Thursday, 14 February 2013

Facts versus theory

In an article for Spiked last year I mentioned that the Sheffield Alcohol Pricing Model has already been debunked by evidence in the real world.The Sheffield model predicts a large decline in alcohol-related health problems from relatively small reductions in alcohol consumption, but their data comes from 2006. Since 2006, there has been a remarkable decline in alcohol consumption but no commensurate fall in alcohol-related hospitalisations and deaths. As I said at Spiked...

If you want a realistic idea of how much difference a 50 pence-per-unit price will make to drinking and alcohol-related harm, consider the difference in the health and safety of the nation between 2005 and today. And then halve it. If that doesn’t seem a very impressive outcome, prepare to be underwhelmed and overcharged by minimum pricing.

This week, the Centre for Economics and Business Research published research that puts a good deal of meat onto the bones of that observation by comparing the Sheffield model to what has actually happened in England.

Actual mean alcohol consumption per person in England has fallen by 12.6 per cent in the period 2006-2010. This is almost twice the reduction in consumption predicted by Sheffield University under a 50p MUP policy and nearly five times as much as what was predicted under a 40p MUP...
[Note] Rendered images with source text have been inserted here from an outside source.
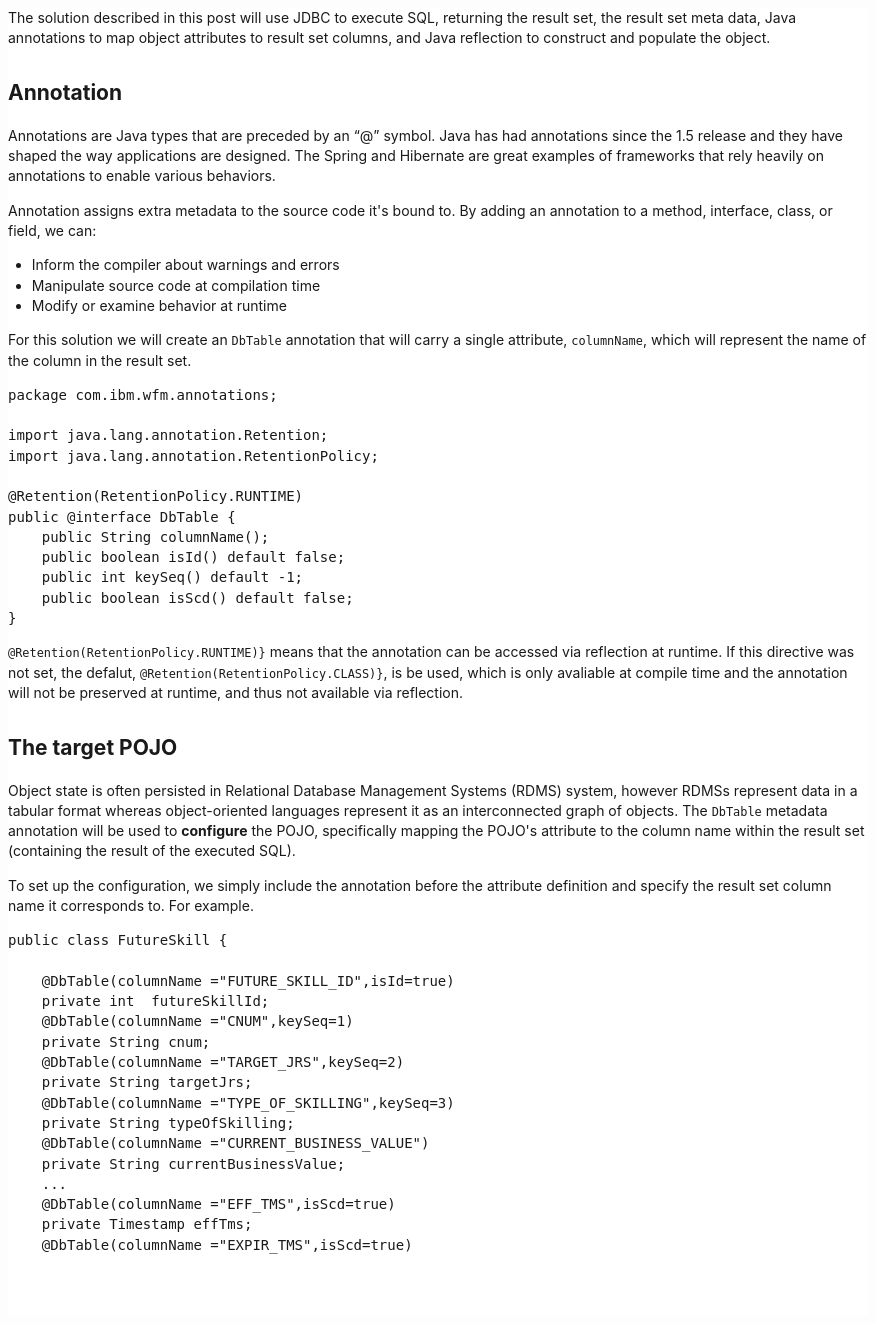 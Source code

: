 The solution described in this post will use JDBC to execute SQL, returning the result set, the result set meta data, Java annotations to map object attributes to result set columns, and Java reflection to construct and populate the object.

## Annotation

Annotations are Java types that are preceded by an “@” symbol.  Java has had annotations since the 1.5 release and they have shaped the way applications are designed. The Spring and Hibernate are great examples of frameworks that rely heavily on annotations to enable various behaviors.

Annotation assigns extra metadata to the source code it's bound to. By adding an annotation to a method, interface, class, or field, we can:

- Inform the compiler about warnings and errors
- Manipulate source code at compilation time
- Modify or examine behavior at runtime

For this solution we will create an `DbTable` annotation that will carry a single attribute, `columnName`, which will represent the name of the column in the result set.

<pre name="code" class="java">
package com.ibm.wfm.annotations;

import java.lang.annotation.Retention;
import java.lang.annotation.RetentionPolicy;

@Retention(RetentionPolicy.RUNTIME)
public @interface DbTable {
	public String columnName();
	public boolean isId() default false;
	public int keySeq() default -1;
	public boolean isScd() default false;
}
</pre>

`@Retention(RetentionPolicy.RUNTIME)}` means that the annotation can be accessed via reflection at runtime. If this directive was not set, the defalut, `@Retention(RetentionPolicy.CLASS)}`, is be used, which is only avaliable at compile time and the annotation will not be preserved at runtime, and thus not available via reflection.

## The target POJO
Object state is often persisted in Relational Database Management Systems (RDMS) system, however RDMSs represent data in a tabular format whereas object-oriented languages represent it as an interconnected graph of objects. The `DbTable` metadata annotation will be used to **configure** the POJO, specifically mapping the POJO's attribute to the column name within the result set (containing the result of the executed SQL).

To set up the configuration, we simply include the annotation before the attribute definition and specify the result set column name it corresponds to.  For example.

<pre name="code" class="java">
public class FutureSkill {
	
	@DbTable(columnName ="FUTURE_SKILL_ID",isId=true)    
	private int  futureSkillId;
	@DbTable(columnName ="CNUM",keySeq=1) 
	private String cnum;
	@DbTable(columnName ="TARGET_JRS",keySeq=2) 
	private String targetJrs;
	@DbTable(columnName ="TYPE_OF_SKILLING",keySeq=3) 
	private String typeOfSkilling;
	@DbTable(columnName ="CURRENT_BUSINESS_VALUE")
	private String currentBusinessValue;
    ...
	@DbTable(columnName ="EFF_TMS",isScd=true)    
	private Timestamp effTms;
	@DbTable(columnName ="EXPIR_TMS",isScd=true)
Sheffield’s prediction was that every 1 per cent reduction in consumption would deliver a 1.7 per cent reduction in alcohol-attributable deaths... in actuality, for every 1 per cent reduction in consumption, a less than 0.1 per cent reduction in alcohol-attributable deaths has been reported.

Cebr’s research reveals an annual increase in alcohol-related admissions of 7.7 per cent in 2007 and of a further 35.3 per cent in the three years between then and 2010. The implied annual average increase for the period 2006-2010 of 11.4 per cent means that, in actuality, for every 1 per cent reduction in consumption, there has been a 0.9 per cent increase in alcohol-related hospital admissions.

You can read the full report here (PDF).

3 comments:

Jonathan Bagley said...

They will say the wrong kind of people have stopped drinking.

Jonathan Bagley said...

A 50p minimum reaches the people other interferences cannot reach (For younger readers, an old Heineken advert).

Simon Cooke said...

That'll teach them for fiddling the hospital admission figures!